La vente de tant de biens prend du temps, au minimum un an. C’est un délai beaucoup trop long, les caisses de l’Etat sont alors vides et la faillite arrivera bien avant que tout ne soit vendu.
C’est ainsi qu’est décidé de créer, le jour même de la création de la Caisse de l’Extraordinaire, des billets dont la valeur est assignée sur les biens du clergé. L’assignat est né.

Le fonctionnement de l’assignat est simple : comme il est impossible de vendre tout de suite les biens du clergé, des billets seront émis, qui représenteront la valeur de ces biens. Toute personne qui désire acheter des biens nationaux doit le faire avec des assignats, il faut donc avant tout que les particuliers achètent des assignats auprès de l’État, c’est ainsi que la rentrée d’argent se fait. Une fois la vente effectuée, de retour dans les mains de l’État, les assignats doivent être détruits. Ainsi, la rentrée d’argent frais est bien plus rapide que s’il fallait attendre que les biens soient véritablement vendus.

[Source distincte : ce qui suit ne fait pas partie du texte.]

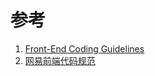 # 参考
1. [Front-End Coding Guidelines](https://guide.aotu.io/)
2. [网易前端代码规范](http://nec.netease.com/) 
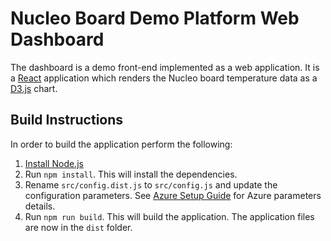# Nucleo Board Demo Platform Web Dashboard

The dashboard is a demo front-end implemented as a web application. It is a [React](https://facebook.github.io/react/) application which renders the Nucleo board temperature data as a [D3.js](https://d3js.org/) chart.

## Build Instructions

In order to build the application perform the following:

1. [Install Node.js](https://docs.npmjs.com/getting-started/installing-node)
1. Run `npm install`. This will install the dependencies.
1. Rename `src/config.dist.js` to `src/config.js` and update the configuration parameters. See [Azure Setup Guide](../azure/README.md) for Azure parameters details.
1. Run `npm run build`. This will build the application. The application files are now in the `dist` folder.
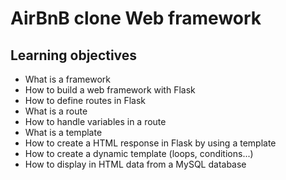 # AirBnB clone Web framework

## Learning objectives
- What is a framework
- How to build a web framework with Flask
- How to define routes in Flask
- What is a route
- How to handle variables in a route
- What is a template
- How to create a HTML response in Flask by using a template
- How to create a dynamic template (loops, conditions...)
- How to display in HTML data from a MySQL database
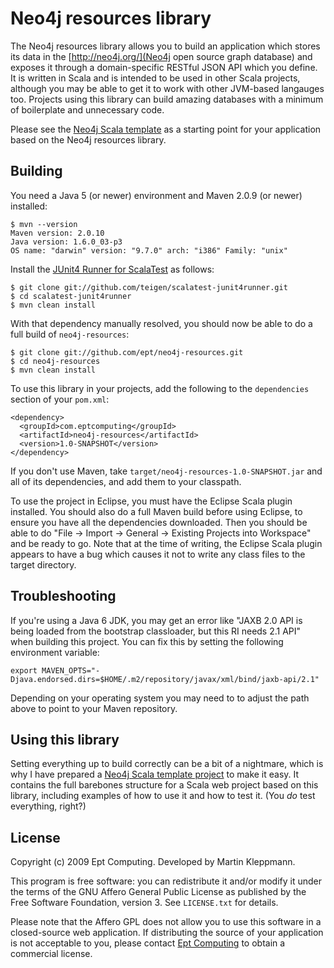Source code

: Neo4j resources library
=======================

The Neo4j resources library allows you to build an application which stores its data in
the [http://neo4j.org/](Neo4j open source graph database) and exposes it through a
domain-specific RESTful JSON API which you define. It is written in Scala and is intended
to be used in other Scala projects, although you may be able to get it to work with
other JVM-based langauges too. Projects using this library can build amazing databases
with a minimum of boilerplate and unnecessary code.

Please see the [Neo4j Scala template](http://github.com/ept/neo4j-scala-template/tree/master)
as a starting point for your application based on the Neo4j resources library.


Building
--------

You need a Java 5 (or newer) environment and Maven 2.0.9 (or newer) installed:

    $ mvn --version
    Maven version: 2.0.10
    Java version: 1.6.0_03-p3
    OS name: "darwin" version: "9.7.0" arch: "i386" Family: "unix"

Install the [JUnit4 Runner for ScalaTest](http://github.com/teigen/scalatest-junit4runner/tree/master)
as follows:

    $ git clone git://github.com/teigen/scalatest-junit4runner.git
    $ cd scalatest-junit4runner
    $ mvn clean install

With that dependency manually resolved, you should now be able to do a full build of
`neo4j-resources`:

    $ git clone git://github.com/ept/neo4j-resources.git
    $ cd neo4j-resources
    $ mvn clean install

To use this library in your projects, add the following to the `dependencies` section of your
`pom.xml`:

    <dependency>
      <groupId>com.eptcomputing</groupId>
      <artifactId>neo4j-resources</artifactId>
      <version>1.0-SNAPSHOT</version>
    </dependency>

If you don't use Maven, take `target/neo4j-resources-1.0-SNAPSHOT.jar` and all of its dependencies,
and add them to your classpath.

To use the project in Eclipse, you must have the Eclipse Scala plugin installed.
You should also do a full Maven build before using Eclipse, to ensure you have
all the dependencies downloaded. Then you should be able to do
"File -> Import -> General -> Existing Projects into Workspace"
and be ready to go. Note that at the time of writing, the Eclipse Scala
plugin appears to have a bug which causes it not to write any class files to the
target directory.


Troubleshooting
---------------

If you're using a Java 6 JDK, you may get an error like "JAXB 2.0 API is being
loaded from the bootstrap classloader, but this RI needs 2.1 API" when building
this project. You can fix this by setting the following environment variable:

    export MAVEN_OPTS="-Djava.endorsed.dirs=$HOME/.m2/repository/javax/xml/bind/jaxb-api/2.1"

Depending on your operating system you may need to to adjust the path above to point
to your Maven repository.


Using this library
------------------

Setting everything up to build correctly can be a bit of a nightmare, which is why I have
prepared a [Neo4j Scala template project](http://github.com/ept/neo4j-scala-template/tree/master)
to make it easy. It contains the full barebones structure for a Scala web project based on this
library, including examples of how to use it and how to test it. (You *do* test everything,
right?)


License
-------

Copyright (c) 2009 Ept Computing. Developed by Martin Kleppmann.

This program is free software: you can redistribute it and/or modify it under the terms of
the GNU Affero General Public License as published by the Free Software Foundation, version 3.
See `LICENSE.txt` for details.

Please note that the Affero GPL does not allow you to use this software in a closed-source
web application. If distributing the source of your application is not acceptable to you,
please contact [Ept Computing](http://www.eptcomputing.com/) to obtain a commercial license.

Les premiers billets émis ont une valeur de 1 000 livres. Une valeur si importante ne les destine pas à servir de billets pour la population, mais à être thésaurisés par des particuliers, leur but étant uniquement de faire rentrer tout de suite de l’argent dans les caisses de l’État. La valeur totale de la première émission sera de 400 millions de livres.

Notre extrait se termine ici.